### Your task
Find the line containing "[^2]: https://github.com/neo-con/chromadb-tutorial" in the records below. Copy exactly that line and each one after it, ending at the line containing "[^10]: https://go-client.chromadb.dev/client/", and nothing more.

### The data
=== Begin Enclosure ===

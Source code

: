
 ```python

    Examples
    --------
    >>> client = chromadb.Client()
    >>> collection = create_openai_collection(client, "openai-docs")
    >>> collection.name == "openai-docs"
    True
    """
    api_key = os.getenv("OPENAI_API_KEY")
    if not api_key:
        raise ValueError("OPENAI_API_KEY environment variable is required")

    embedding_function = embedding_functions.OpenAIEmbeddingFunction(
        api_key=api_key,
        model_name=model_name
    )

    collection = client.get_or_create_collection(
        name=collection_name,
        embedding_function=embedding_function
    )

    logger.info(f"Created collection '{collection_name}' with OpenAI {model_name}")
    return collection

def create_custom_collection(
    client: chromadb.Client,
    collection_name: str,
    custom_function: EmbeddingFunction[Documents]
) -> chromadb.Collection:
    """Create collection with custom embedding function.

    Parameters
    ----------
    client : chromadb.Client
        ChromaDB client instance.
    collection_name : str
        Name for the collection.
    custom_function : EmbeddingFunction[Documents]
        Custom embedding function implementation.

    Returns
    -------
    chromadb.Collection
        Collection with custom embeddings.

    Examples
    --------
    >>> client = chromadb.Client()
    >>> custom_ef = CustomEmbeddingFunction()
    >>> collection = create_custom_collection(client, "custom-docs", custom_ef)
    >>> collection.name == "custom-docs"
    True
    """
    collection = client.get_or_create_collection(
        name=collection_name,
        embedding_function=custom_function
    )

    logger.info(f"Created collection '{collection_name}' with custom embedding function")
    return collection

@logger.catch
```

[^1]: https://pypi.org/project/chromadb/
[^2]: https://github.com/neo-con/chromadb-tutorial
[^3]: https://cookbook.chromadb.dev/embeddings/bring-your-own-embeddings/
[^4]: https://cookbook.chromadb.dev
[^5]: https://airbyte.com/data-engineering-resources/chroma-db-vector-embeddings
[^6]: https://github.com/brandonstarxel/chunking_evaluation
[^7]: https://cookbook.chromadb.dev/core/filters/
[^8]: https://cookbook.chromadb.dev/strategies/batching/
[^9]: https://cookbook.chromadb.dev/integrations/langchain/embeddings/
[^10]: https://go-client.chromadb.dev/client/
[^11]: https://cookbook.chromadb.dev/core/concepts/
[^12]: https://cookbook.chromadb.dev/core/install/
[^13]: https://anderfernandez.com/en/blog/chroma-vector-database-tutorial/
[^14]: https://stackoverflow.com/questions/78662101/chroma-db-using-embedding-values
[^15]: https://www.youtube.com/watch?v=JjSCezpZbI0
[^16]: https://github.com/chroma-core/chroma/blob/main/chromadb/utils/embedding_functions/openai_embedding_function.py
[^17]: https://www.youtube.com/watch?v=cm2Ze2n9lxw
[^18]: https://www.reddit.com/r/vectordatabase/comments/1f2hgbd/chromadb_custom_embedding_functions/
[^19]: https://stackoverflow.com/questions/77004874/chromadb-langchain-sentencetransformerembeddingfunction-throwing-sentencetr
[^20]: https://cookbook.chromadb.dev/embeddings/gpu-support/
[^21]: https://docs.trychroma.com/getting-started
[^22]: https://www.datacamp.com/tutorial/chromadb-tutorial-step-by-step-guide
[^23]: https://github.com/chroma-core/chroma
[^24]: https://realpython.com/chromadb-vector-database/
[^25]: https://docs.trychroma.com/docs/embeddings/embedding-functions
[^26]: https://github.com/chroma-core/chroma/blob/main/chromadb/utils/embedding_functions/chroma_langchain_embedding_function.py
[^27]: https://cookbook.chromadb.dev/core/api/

=== End Enclosure ===

### Solution to the problem
[^2]: https://github.com/neo-con/chromadb-tutorial
[^3]: https://cookbook.chromadb.dev/embeddings/bring-your-own-embeddings/
[^4]: https://cookbook.chromadb.dev
[^5]: https://airbyte.com/data-engineering-resources/chroma-db-vector-embeddings
[^6]: https://github.com/brandonstarxel/chunking_evaluation
[^7]: https://cookbook.chromadb.dev/core/filters/
[^8]: https://cookbook.chromadb.dev/strategies/batching/
[^9]: https://cookbook.chromadb.dev/integrations/langchain/embeddings/
[^10]: https://go-client.chromadb.dev/client/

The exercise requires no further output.